Guardiamo con ammirazione allo sbarco di Fiat negli Usa. Ma da noi sarebbe impossibile gestire un fallimento come quello di Chrysler. Nonostante quattro leggi in 6 anni, le nostre procedure fallimentari rimangono farraginose e inefficienti; qualcosa da evitare, piuttosto che strumenti da utilizzare. L´amministrazione straordinaria per le grandi aziende ha fatto guadagnare in rapidità, sottraendo la nomina del commissario alle lungaggini dei Tribunali; ed efficacia, attribuendogli ampi poteri per la cessione di attività e la ristrutturazione del debito. Ma assegnando la nomina del commissario al ministero per lo Sviluppo Economico, si attribuisce un ruolo alla politica, i cui obiettivi mal si conciliano con le ristrutturazioni aziendali. Così l´efficacia della procedura dipende dalle capacità dei commissari e dalla loro indipendenza: per un caso da manuale come Parmalat, c´è anche Alitalia.
L´amministrazione straordinaria è indice però che lo stato di crisi aziendale è durato troppo a lungo: la ristrutturazione andava fatta prima. Così, per facilitare e incoraggiare le ristrutturazioni ai primi stadi della crisi, nel 2007 la legge ha introdotto il 182 bis: sulla falsariga americana, la possibilità di un accordo preliminare, liberamente negoziato tra debitore e almeno il 60% dei creditori. Il Tribunale non interviene nella ristrutturazione: si limita ad approvare la validità economica dell´accordo, e l´impegno a saldare i creditori che non aderiscono. Rimuove il rischio delle azioni revocatorie e pone l´azienda al riparo dai creditori.
Ma la distanza dal modello americano rimane enorme. Da noi i tempi delle crisi aziendali continuano a misurarsi in anni. Le banche, i principali creditori, e i vertici aziendali, quasi sempre azionisti, spesso preferiscono rinviare la ristrutturazione, evitando di far emergere la crisi, in attesa di tempi migliori. Le banche, per non contabilizzare minusvalenze; i vertici, per non mettere a repentaglio controllo e poltrona. Alla fine l´accordo arriva, ma solo quando si materializza lo spauracchio del Tribunale, come nel recente caso Risanamento.
Per la legge, i creditori devono decidere sulla base di informazioni fornite dal debitore. Un vantaggio eccessivo per chi ha accesso privilegiato ai dati aziendali. Per gli altri creditori, meglio accettare un accordo basato su informazioni incerte che un fallimento dai risultati ancora più incerti. Dovrebbe essere invece il Tribunale a richiedere una radiografia indipendente di attività e debiti, con poteri di verifica dei dati, assicurando la par condicio informativa. Problema rilevante visto la struttura complessa dei gruppi italiani: nel caso Burani, una holding privata controlla una holding quotata, che controlla la Family Holding, che controlla Fashion Group, quotata, che controlla Antichi Pellettieri, pure quotata; più un´altra holding che controlla due altre società a Piazza Affari. Capire dove stiano e quanto valgono debiti e attività, è un´impresa titanica.

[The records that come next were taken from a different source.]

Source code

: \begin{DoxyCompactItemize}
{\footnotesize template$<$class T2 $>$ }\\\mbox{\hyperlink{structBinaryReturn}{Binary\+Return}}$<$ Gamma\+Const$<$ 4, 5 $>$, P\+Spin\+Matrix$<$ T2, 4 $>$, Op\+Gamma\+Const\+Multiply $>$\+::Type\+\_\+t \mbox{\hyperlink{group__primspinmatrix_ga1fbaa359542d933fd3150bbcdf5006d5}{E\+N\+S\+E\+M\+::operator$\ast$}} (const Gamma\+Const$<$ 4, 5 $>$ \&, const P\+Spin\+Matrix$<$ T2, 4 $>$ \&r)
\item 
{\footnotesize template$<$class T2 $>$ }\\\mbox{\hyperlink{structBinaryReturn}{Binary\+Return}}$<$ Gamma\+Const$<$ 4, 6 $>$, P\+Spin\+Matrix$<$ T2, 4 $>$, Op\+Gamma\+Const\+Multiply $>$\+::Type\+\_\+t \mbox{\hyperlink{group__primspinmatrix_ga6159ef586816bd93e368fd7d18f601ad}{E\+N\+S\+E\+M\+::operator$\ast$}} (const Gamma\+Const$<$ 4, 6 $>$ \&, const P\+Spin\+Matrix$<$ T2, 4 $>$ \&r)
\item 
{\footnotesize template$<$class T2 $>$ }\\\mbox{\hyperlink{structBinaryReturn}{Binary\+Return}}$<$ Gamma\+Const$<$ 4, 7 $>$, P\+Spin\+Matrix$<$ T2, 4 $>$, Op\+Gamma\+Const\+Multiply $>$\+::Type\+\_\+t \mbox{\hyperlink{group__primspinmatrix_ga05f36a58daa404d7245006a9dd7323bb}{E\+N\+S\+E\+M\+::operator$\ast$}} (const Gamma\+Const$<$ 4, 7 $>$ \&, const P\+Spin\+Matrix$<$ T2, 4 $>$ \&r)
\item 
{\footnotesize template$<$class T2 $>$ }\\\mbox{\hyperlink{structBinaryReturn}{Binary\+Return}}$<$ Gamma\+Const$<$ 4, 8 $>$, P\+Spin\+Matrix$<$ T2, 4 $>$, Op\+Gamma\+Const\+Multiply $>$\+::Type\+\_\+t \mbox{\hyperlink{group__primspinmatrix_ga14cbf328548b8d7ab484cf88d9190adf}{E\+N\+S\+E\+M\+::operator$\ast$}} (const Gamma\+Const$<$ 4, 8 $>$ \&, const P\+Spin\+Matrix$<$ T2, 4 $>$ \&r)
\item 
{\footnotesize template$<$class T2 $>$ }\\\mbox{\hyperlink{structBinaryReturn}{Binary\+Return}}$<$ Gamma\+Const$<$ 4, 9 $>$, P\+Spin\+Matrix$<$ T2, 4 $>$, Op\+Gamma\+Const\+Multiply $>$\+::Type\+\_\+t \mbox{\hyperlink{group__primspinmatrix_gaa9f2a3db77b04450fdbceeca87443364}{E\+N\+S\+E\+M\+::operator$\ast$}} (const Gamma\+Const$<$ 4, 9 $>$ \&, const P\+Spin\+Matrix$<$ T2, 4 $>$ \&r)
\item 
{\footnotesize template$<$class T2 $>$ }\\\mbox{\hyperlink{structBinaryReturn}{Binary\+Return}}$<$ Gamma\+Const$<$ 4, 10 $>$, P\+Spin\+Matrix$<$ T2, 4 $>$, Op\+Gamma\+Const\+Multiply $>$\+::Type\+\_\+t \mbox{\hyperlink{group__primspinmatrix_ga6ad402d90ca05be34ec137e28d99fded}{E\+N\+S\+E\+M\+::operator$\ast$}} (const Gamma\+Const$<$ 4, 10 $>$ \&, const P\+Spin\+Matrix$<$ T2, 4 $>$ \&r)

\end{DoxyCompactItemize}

Infine, spetta al debitore, non ai creditori, definire il piano di ristrutturazione. In un paese dove il credito è prevalentemente bancario, concentrato in pochi gruppi, il risultato può essere determinato più dalle relazioni dell´azionista-imprenditore con le banche, che dall´efficienza; in nome della quale, spesso sarebbe necessario rimuovere i vertici dell´azienda.
Migliorare la legge fallimentare non risolverebbe i problemi del capitalismo italiano. Ma sarebbe comunque un piccolo passo avanti.